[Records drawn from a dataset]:
● ● ● ●

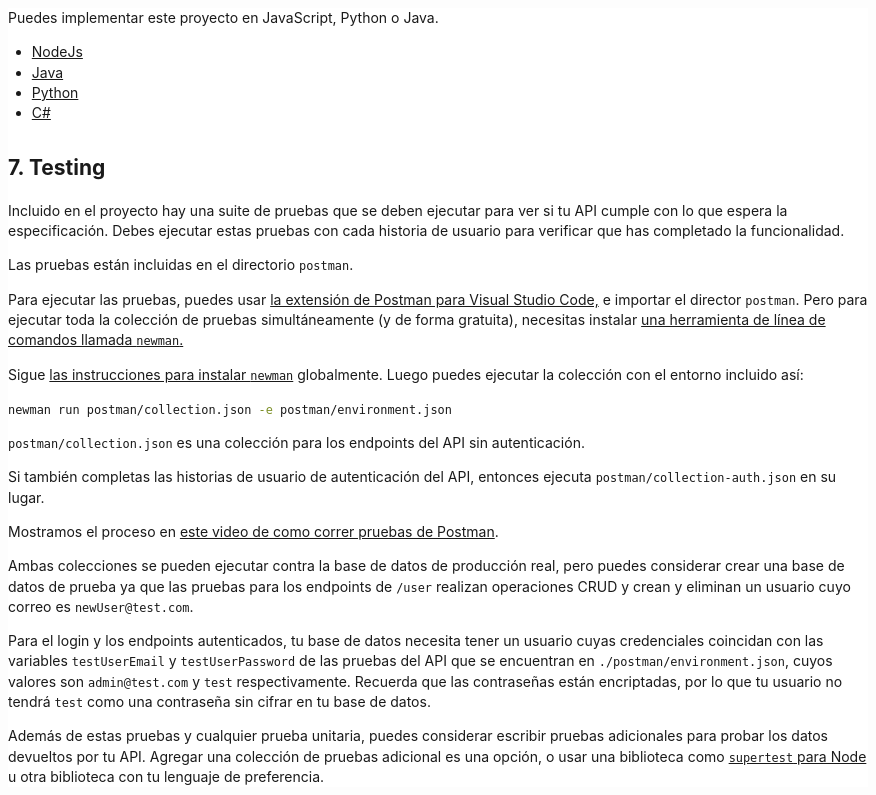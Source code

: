 Puedes implementar este proyecto en JavaScript, Python o Java.

* [NodeJs](./docs/stack-node.md)
* [Java](./docs/stack-java.md)
* [Python](./docs/stack-python.md)
* [C#](./docs/stack-csharp.md)

## 7. Testing

Incluido en el proyecto hay una suite de pruebas que se deben ejecutar
para ver si tu API cumple con lo que espera la especificación.
Debes ejecutar estas pruebas con cada historia de usuario para verificar
que has completado la funcionalidad.

Las pruebas están incluidas en el directorio `postman`.

Para ejecutar las pruebas, puedes usar
[la extensión de Postman para Visual Studio Code,](https://learning.postman.com/docs/getting-started/basics/about-vs-code-extension/)
e importar el director `postman`.
Pero para ejecutar toda la colección de pruebas simultáneamente (y de forma gratuita),
necesitas instalar [una herramienta de línea de comandos llamada `newman`.](https://learning.postman.com/docs/collections/using-newman-cli/)

Sigue [las instrucciones para instalar `newman`](https://learning.postman.com/docs/collections/using-newman-cli/installing-running-newman/)
globalmente. Luego puedes ejecutar la colección con el entorno incluido así:

```bash
newman run postman/collection.json -e postman/environment.json
```

`postman/collection.json` es una colección para los endpoints del API
sin autenticación.

Si también completas las historias de usuario de autenticación del API,
entonces ejecuta `postman/collection-auth.json` en su lugar.

Mostramos el proceso en [este video de como correr pruebas de Postman](https://youtu.be/SKrSh_jjreQ).

Ambas colecciones se pueden ejecutar contra la base de datos de producción
real, pero puedes considerar crear una base de datos de prueba ya que las
pruebas para los endpoints de `/user` realizan operaciones CRUD y crean y
eliminan un usuario cuyo correo es `newUser@test.com`.

Para el login y los endpoints autenticados, tu base de datos necesita
tener un usuario cuyas credenciales coincidan con las variables
`testUserEmail` y `testUserPassword` de las pruebas del API que se
encuentran en `./postman/environment.json`, cuyos valores son
`admin@test.com` y `test` respectivamente. Recuerda que las contraseñas
están encriptadas, por lo que tu usuario no tendrá `test` como una
contraseña sin cifrar en tu base de datos.

Además de estas pruebas y cualquier prueba unitaria,
puedes considerar escribir pruebas adicionales para probar los datos
devueltos por tu API. Agregar una colección de pruebas adicional
es una opción, o usar una biblioteca como [`supertest` para Node](https://www.npmjs.com/package/supertest)
u otra biblioteca con tu lenguaje de preferencia.
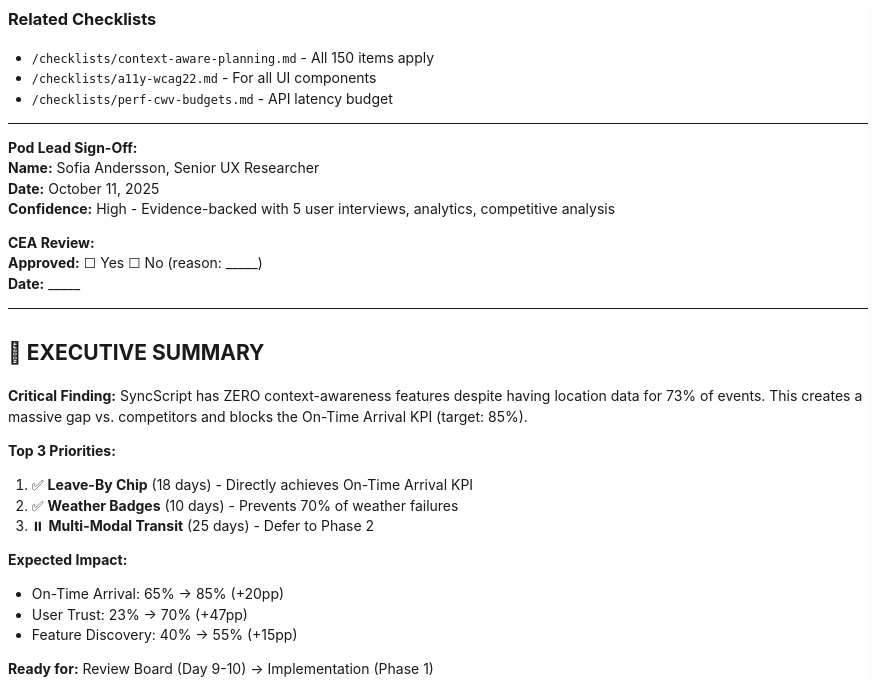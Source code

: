 ### Related Checklists
- `/checklists/context-aware-planning.md` - All 150 items apply
- `/checklists/a11y-wcag22.md` - For all UI components
- `/checklists/perf-cwv-budgets.md` - API latency budget

---

**Pod Lead Sign-Off:**  
**Name:** Sofia Andersson, Senior UX Researcher  
**Date:** October 11, 2025  
**Confidence:** High - Evidence-backed with 5 user interviews, analytics, competitive analysis

**CEA Review:**  
**Approved:** ☐ Yes ☐ No (reason: _____)  
**Date:** _____



---

## 🎯 **EXECUTIVE SUMMARY**

**Critical Finding:**
SyncScript has ZERO context-awareness features despite having location data for 73% of events. This creates a massive gap vs. competitors and blocks the On-Time Arrival KPI (target: 85%).

**Top 3 Priorities:**
1. ✅ **Leave-By Chip** (18 days) - Directly achieves On-Time Arrival KPI
2. ✅ **Weather Badges** (10 days) - Prevents 70% of weather failures
3. ⏸️ **Multi-Modal Transit** (25 days) - Defer to Phase 2

**Expected Impact:**
- On-Time Arrival: 65% → 85% (+20pp)
- User Trust: 23% → 70% (+47pp)
- Feature Discovery: 40% → 55% (+15pp)

**Ready for:** Review Board (Day 9-10) → Implementation (Phase 1)
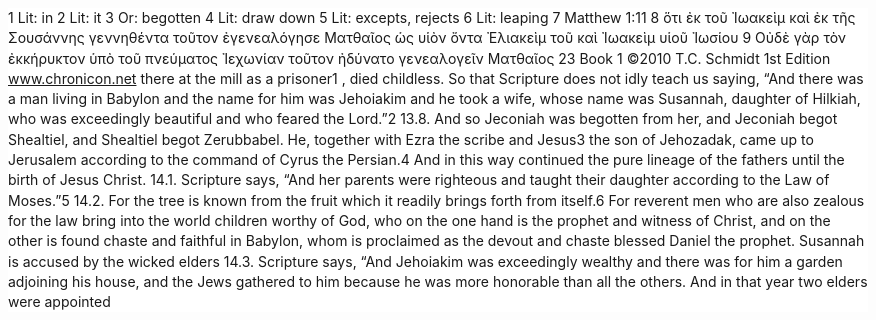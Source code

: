 1
 Lit: in
2
 Lit: it
3
 Or: begotten
4
 Lit: draw down
5
 Lit: excepts, rejects
6
 Lit: leaping
7
 Matthew 1:11
8
 ὅτι ἐκ τοῦ Ἰωακεὶµ καὶ ἐκ τῆς Σουσάννης γεννηθέντα τοῦτον
ἐγενεαλόγησε Ματθαῖος ὡς υἱὸν ὄντα Ἐλιακεὶµ τοῦ καὶ Ἰωακεὶµ υἱοῦ
Ἰωσίου
9
 Οὐδὲ γὰρ τὸν ἐκκήρυκτον ὑπὸ τοῦ πνεύµατος Ἰεχωνίαν τοῦτον
ἠδύνατο γενεαλογεῖν Ματθαῖος
23
Book 1
©2010 T.C. Schmidt 1st Edition
www.chronicon.net
there at the mill as a prisoner1
, died childless. So that
Scripture does not idly teach us saying, “And there was a man
living in Babylon and the name for him was Jehoiakim and he
took a wife, whose name was Susannah, daughter of Hilkiah,
who was exceedingly beautiful and who feared the Lord.”2
13.8. And so Jeconiah was begotten from her, and
Jeconiah begot Shealtiel, and Shealtiel begot Zerubbabel. He,
together with Ezra the scribe and Jesus3
 the son of Jehozadak,
came up to Jerusalem according to the command of Cyrus
the Persian.4
 And in this way continued the pure lineage of
the fathers until the birth of Jesus Christ.
14.1. Scripture says, “And her parents were righteous and
taught their daughter according to the Law of Moses.”5
 14.2.
For the tree is known from the fruit which it readily brings
forth from itself.6
 For reverent men who are also zealous for
the law bring into the world children worthy of God, who on
the one hand is the prophet and witness of Christ, and on the
other is found chaste and faithful in Babylon, whom is
proclaimed as the devout and chaste blessed Daniel the
prophet.
Susannah is accused by the wicked elders
14.3. Scripture says, “And Jehoiakim was exceedingly
wealthy and there was for him a garden adjoining his house,
and the Jews gathered to him because he was more honorable
than all the others. And in that year two elders were appointed
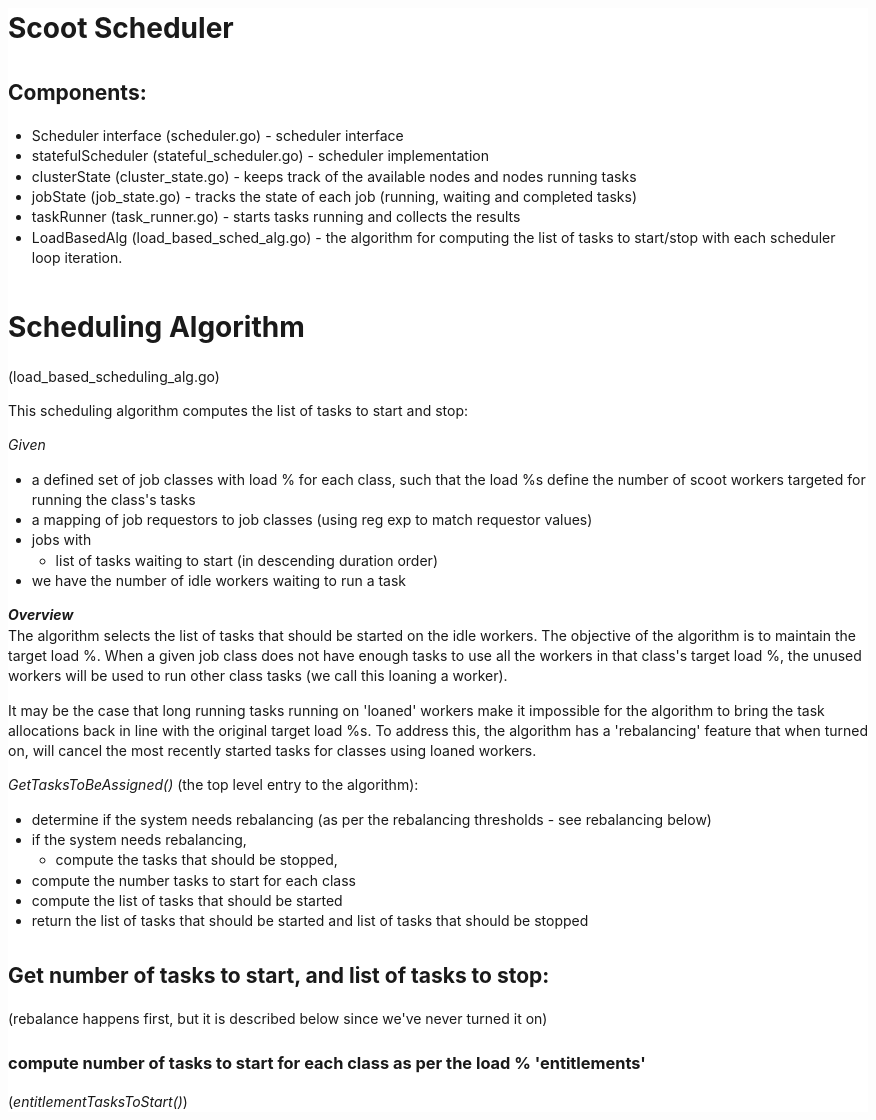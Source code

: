 # Scoot Scheduler
## Components:
- Scheduler interface (scheduler.go) - scheduler interface
- statefulScheduler (stateful_scheduler.go) - scheduler implementation
- clusterState (cluster_state.go) - keeps track of the available nodes and nodes running tasks
- jobState (job_state.go) - tracks the state of each job (running, waiting and completed tasks)
- taskRunner (task_runner.go) - starts tasks running and collects the results
- LoadBasedAlg (load_based_sched_alg.go) - the algorithm for computing the list of tasks to start/stop with
each scheduler loop iteration.

# Scheduling Algorithm
(load_based_scheduling_alg.go)

This scheduling algorithm computes the list of tasks to start and stop:

_Given_
- a defined set of job classes with load % for each class, such that the load %s define the number of scoot workers targeted for running the class's tasks
- a mapping of job requestors to job classes (using reg exp to match requestor values)
- jobs with
    - list of tasks waiting to start (in descending duration order)
-  we have the number of idle workers waiting to run a task

_**Overview**_  
The algorithm selects the list of tasks that should be started on the idle workers.  The objective of the algorithm
is to maintain the target load %.  When a given job class does not have enough tasks to use all the workers in that class's target load %, the unused workers will be used to run other class tasks (we call this loaning a worker).

It may be the case that long running tasks running on 'loaned' workers make it impossible for the algorithm to bring the task allocations back in line with the original target load %s.  To address this, the algorithm has a 'rebalancing' feature that when turned on, will cancel the most recently started tasks for classes using loaned workers. 

_GetTasksToBeAssigned()_ (the top level entry to the algorithm):
- determine if the system needs rebalancing (as per the rebalancing thresholds - see rebalancing below)
- if the system needs rebalancing, 
    - compute the tasks that should be stopped,
- compute the number tasks to start for each class
- compute the list of tasks that should be started
- return the list of tasks that should be started and list of tasks that should be stopped

## Get number of tasks to start, and list of tasks to stop:
(rebalance happens first, but it is described below since we've never turned it on)
### **compute number of tasks to start for each class as per the load % 'entitlements'**
(_entitlementTasksToStart()_)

● ● ● ●

[What needs to be done]:
Across all the lines above, repeat the wording exactly and omit the pictures.

[Solution to this task]:
Source code

: Puedes implementar este proyecto en JavaScript, Python o Java.

* [NodeJs](./docs/stack-node.md)
* [Java](./docs/stack-java.md)
* [Python](./docs/stack-python.md)
* [C#](./docs/stack-csharp.md)

## 7. Testing

Incluido en el proyecto hay una suite de pruebas que se deben ejecutar
para ver si tu API cumple con lo que espera la especificación.
Debes ejecutar estas pruebas con cada historia de usuario para verificar
que has completado la funcionalidad.

Las pruebas están incluidas en el directorio `postman`.

Para ejecutar las pruebas, puedes usar
[la extensión de Postman para Visual Studio Code,](https://learning.postman.com/docs/getting-started/basics/about-vs-code-extension/)
e importar el director `postman`.
Pero para ejecutar toda la colección de pruebas simultáneamente (y de forma gratuita),
necesitas instalar [una herramienta de línea de comandos llamada `newman`.](https://learning.postman.com/docs/collections/using-newman-cli/)

Sigue [las instrucciones para instalar `newman`](https://learning.postman.com/docs/collections/using-newman-cli/installing-running-newman/)
globalmente. Luego puedes ejecutar la colección con el entorno incluido así:

```bash
newman run postman/collection.json -e postman/environment.json
```

`postman/collection.json` es una colección para los endpoints del API
sin autenticación.

Si también completas las historias de usuario de autenticación del API,
entonces ejecuta `postman/collection-auth.json` en su lugar.

Mostramos el proceso en [este video de como correr pruebas de Postman](https://youtu.be/SKrSh_jjreQ).

Ambas colecciones se pueden ejecutar contra la base de datos de producción
real, pero puedes considerar crear una base de datos de prueba ya que las
pruebas para los endpoints de `/user` realizan operaciones CRUD y crean y
eliminan un usuario cuyo correo es `newUser@test.com`.

Para el login y los endpoints autenticados, tu base de datos necesita
tener un usuario cuyas credenciales coincidan con las variables
`testUserEmail` y `testUserPassword` de las pruebas del API que se
encuentran en `./postman/environment.json`, cuyos valores son
`admin@test.com` y `test` respectivamente. Recuerda que las contraseñas
están encriptadas, por lo que tu usuario no tendrá `test` como una
contraseña sin cifrar en tu base de datos.

Además de estas pruebas y cualquier prueba unitaria,
puedes considerar escribir pruebas adicionales para probar los datos
devueltos por tu API. Agregar una colección de pruebas adicional
es una opción, o usar una biblioteca como [`supertest` para Node](https://www.npmjs.com/package/supertest)
u otra biblioteca con tu lenguaje de preferencia.
Source code

: ### Related Checklists
- `/checklists/context-aware-planning.md` - All 150 items apply
- `/checklists/a11y-wcag22.md` - For all UI components
- `/checklists/perf-cwv-budgets.md` - API latency budget

---

**Pod Lead Sign-Off:**  
**Name:** Sofia Andersson, Senior UX Researcher  
**Date:** October 11, 2025  
**Confidence:** High - Evidence-backed with 5 user interviews, analytics, competitive analysis

**CEA Review:**  
**Approved:** ☐ Yes ☐ No (reason: _____)  
**Date:** _____



---

## 🎯 **EXECUTIVE SUMMARY**

**Critical Finding:**
SyncScript has ZERO context-awareness features despite having location data for 73% of events. This creates a massive gap vs. competitors and blocks the On-Time Arrival KPI (target: 85%).

**Top 3 Priorities:**
1. ✅ **Leave-By Chip** (18 days) - Directly achieves On-Time Arrival KPI
2. ✅ **Weather Badges** (10 days) - Prevents 70% of weather failures
3. ⏸️ **Multi-Modal Transit** (25 days) - Defer to Phase 2

**Expected Impact:**
- On-Time Arrival: 65% → 85% (+20pp)
- User Trust: 23% → 70% (+47pp)
- Feature Discovery: 40% → 55% (+15pp)

**Ready for:** Review Board (Day 9-10) → Implementation (Phase 1)
Source code

: 1
 Lit: in
2
 Lit: it
3
 Or: begotten
4
 Lit: draw down
5
 Lit: excepts, rejects
6
 Lit: leaping
7
 Matthew 1:11
8
 ὅτι ἐκ τοῦ Ἰωακεὶµ καὶ ἐκ τῆς Σουσάννης γεννηθέντα τοῦτον
ἐγενεαλόγησε Ματθαῖος ὡς υἱὸν ὄντα Ἐλιακεὶµ τοῦ καὶ Ἰωακεὶµ υἱοῦ
Ἰωσίου
9
 Οὐδὲ γὰρ τὸν ἐκκήρυκτον ὑπὸ τοῦ πνεύµατος Ἰεχωνίαν τοῦτον
ἠδύνατο γενεαλογεῖν Ματθαῖος
23
Book 1
©2010 T.C. Schmidt 1st Edition
www.chronicon.net
there at the mill as a prisoner1
, died childless. So that
Scripture does not idly teach us saying, “And there was a man
living in Babylon and the name for him was Jehoiakim and he
took a wife, whose name was Susannah, daughter of Hilkiah,
who was exceedingly beautiful and who feared the Lord.”2
13.8. And so Jeconiah was begotten from her, and
Jeconiah begot Shealtiel, and Shealtiel begot Zerubbabel. He,
together with Ezra the scribe and Jesus3
 the son of Jehozadak,
came up to Jerusalem according to the command of Cyrus
the Persian.4
 And in this way continued the pure lineage of
the fathers until the birth of Jesus Christ.
14.1. Scripture says, “And her parents were righteous and
taught their daughter according to the Law of Moses.”5
 14.2.
For the tree is known from the fruit which it readily brings
forth from itself.6
 For reverent men who are also zealous for
the law bring into the world children worthy of God, who on
the one hand is the prophet and witness of Christ, and on the
other is found chaste and faithful in Babylon, whom is
proclaimed as the devout and chaste blessed Daniel the
prophet.
Susannah is accused by the wicked elders
14.3. Scripture says, “And Jehoiakim was exceedingly
wealthy and there was for him a garden adjoining his house,
and the Jews gathered to him because he was more honorable
than all the others. And in that year two elders were appointed
Source code

: # Scoot Scheduler
## Components:
- Scheduler interface (scheduler.go) - scheduler interface
- statefulScheduler (stateful_scheduler.go) - scheduler implementation
- clusterState (cluster_state.go) - keeps track of the available nodes and nodes running tasks
- jobState (job_state.go) - tracks the state of each job (running, waiting and completed tasks)
- taskRunner (task_runner.go) - starts tasks running and collects the results
- LoadBasedAlg (load_based_sched_alg.go) - the algorithm for computing the list of tasks to start/stop with
each scheduler loop iteration.

# Scheduling Algorithm
(load_based_scheduling_alg.go)

This scheduling algorithm computes the list of tasks to start and stop:

_Given_
- a defined set of job classes with load % for each class, such that the load %s define the number of scoot workers targeted for running the class's tasks
- a mapping of job requestors to job classes (using reg exp to match requestor values)
- jobs with
    - list of tasks waiting to start (in descending duration order)
-  we have the number of idle workers waiting to run a task

_**Overview**_  
The algorithm selects the list of tasks that should be started on the idle workers.  The objective of the algorithm
is to maintain the target load %.  When a given job class does not have enough tasks to use all the workers in that class's target load %, the unused workers will be used to run other class tasks (we call this loaning a worker).

It may be the case that long running tasks running on 'loaned' workers make it impossible for the algorithm to bring the task allocations back in line with the original target load %s.  To address this, the algorithm has a 'rebalancing' feature that when turned on, will cancel the most recently started tasks for classes using loaned workers. 

_GetTasksToBeAssigned()_ (the top level entry to the algorithm):
- determine if the system needs rebalancing (as per the rebalancing thresholds - see rebalancing below)
- if the system needs rebalancing, 
    - compute the tasks that should be stopped,
- compute the number tasks to start for each class
- compute the list of tasks that should be started
- return the list of tasks that should be started and list of tasks that should be stopped

## Get number of tasks to start, and list of tasks to stop:
(rebalance happens first, but it is described below since we've never turned it on)
### **compute number of tasks to start for each class as per the load % 'entitlements'**
(_entitlementTasksToStart()_)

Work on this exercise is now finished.